Provided records:
----
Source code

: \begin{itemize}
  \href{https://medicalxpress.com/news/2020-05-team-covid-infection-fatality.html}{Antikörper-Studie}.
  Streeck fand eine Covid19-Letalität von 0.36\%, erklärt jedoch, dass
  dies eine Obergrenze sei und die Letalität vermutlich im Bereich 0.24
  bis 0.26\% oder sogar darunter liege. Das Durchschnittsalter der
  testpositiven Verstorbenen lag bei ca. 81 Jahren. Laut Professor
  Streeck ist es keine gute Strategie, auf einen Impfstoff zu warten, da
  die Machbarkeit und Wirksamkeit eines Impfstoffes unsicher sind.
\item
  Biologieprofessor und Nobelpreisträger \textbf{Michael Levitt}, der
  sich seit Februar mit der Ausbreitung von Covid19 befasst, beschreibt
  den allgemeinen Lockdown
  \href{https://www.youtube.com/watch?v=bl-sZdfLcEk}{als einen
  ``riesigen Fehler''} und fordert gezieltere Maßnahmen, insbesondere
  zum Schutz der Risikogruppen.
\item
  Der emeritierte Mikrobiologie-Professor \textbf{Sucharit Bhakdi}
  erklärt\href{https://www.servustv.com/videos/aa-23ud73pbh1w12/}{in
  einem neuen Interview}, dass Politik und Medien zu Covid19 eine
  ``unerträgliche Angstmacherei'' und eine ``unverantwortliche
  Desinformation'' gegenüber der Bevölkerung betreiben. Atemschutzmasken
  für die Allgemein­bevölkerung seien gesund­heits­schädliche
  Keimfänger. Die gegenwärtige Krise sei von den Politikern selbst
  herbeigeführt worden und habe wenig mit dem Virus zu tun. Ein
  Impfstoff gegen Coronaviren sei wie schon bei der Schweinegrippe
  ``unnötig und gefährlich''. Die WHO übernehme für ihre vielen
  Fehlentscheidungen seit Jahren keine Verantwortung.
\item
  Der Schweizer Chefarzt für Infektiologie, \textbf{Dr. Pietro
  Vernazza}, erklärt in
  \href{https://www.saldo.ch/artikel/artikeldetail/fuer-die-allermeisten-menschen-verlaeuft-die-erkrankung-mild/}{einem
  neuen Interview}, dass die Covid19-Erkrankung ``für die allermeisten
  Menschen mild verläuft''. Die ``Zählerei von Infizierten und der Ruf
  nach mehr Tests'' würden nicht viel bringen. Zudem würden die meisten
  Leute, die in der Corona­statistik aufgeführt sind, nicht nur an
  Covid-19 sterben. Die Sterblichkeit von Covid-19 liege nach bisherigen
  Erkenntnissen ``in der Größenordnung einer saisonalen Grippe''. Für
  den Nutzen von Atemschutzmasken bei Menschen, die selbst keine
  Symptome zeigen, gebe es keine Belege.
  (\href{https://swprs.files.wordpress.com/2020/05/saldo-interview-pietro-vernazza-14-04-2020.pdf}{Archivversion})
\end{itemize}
----
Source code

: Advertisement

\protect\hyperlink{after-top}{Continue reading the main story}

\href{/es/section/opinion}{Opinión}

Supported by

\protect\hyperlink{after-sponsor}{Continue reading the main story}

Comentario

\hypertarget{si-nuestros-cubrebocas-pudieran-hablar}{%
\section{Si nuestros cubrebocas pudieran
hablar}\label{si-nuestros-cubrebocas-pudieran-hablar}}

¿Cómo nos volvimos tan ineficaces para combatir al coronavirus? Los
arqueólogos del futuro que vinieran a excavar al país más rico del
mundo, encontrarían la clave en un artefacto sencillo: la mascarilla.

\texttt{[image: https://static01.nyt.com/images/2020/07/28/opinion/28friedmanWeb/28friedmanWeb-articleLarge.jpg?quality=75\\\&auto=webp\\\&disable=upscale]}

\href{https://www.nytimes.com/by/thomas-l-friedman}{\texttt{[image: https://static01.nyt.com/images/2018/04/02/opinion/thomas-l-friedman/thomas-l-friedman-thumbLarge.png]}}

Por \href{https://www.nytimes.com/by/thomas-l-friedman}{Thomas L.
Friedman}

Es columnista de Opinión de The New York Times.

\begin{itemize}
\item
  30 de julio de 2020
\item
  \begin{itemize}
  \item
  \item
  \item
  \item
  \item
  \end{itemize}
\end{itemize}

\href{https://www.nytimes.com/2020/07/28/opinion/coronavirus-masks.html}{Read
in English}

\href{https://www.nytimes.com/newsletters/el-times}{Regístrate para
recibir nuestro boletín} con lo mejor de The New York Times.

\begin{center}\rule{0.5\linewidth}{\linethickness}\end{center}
----
Exercise instructions:
Starting with the line above that holds "herbeigeführt worden und" and stopping with the line that holds "den Nutzen von", reproduce each line exactly, omitting all other lines.

Task result:
  herbeigeführt worden und habe wenig mit dem Virus zu tun. Ein
  Impfstoff gegen Coronaviren sei wie schon bei der Schweinegrippe
  ``unnötig und gefährlich''. Die WHO übernehme für ihre vielen
  Fehlentscheidungen seit Jahren keine Verantwortung.
\item
  Der Schweizer Chefarzt für Infektiologie, \textbf{Dr. Pietro
  Vernazza}, erklärt in
  \href{https://www.saldo.ch/artikel/artikeldetail/fuer-die-allermeisten-menschen-verlaeuft-die-erkrankung-mild/}{einem
  neuen Interview}, dass die Covid19-Erkrankung ``für die allermeisten
  Menschen mild verläuft''. Die ``Zählerei von Infizierten und der Ruf
  nach mehr Tests'' würden nicht viel bringen. Zudem würden die meisten
  Leute, die in der Corona­statistik aufgeführt sind, nicht nur an
  Covid-19 sterben. Die Sterblichkeit von Covid-19 liege nach bisherigen
  Erkenntnissen ``in der Größenordnung einer saisonalen Grippe''. Für
  den Nutzen von Atemschutzmasken bei Menschen, die selbst keine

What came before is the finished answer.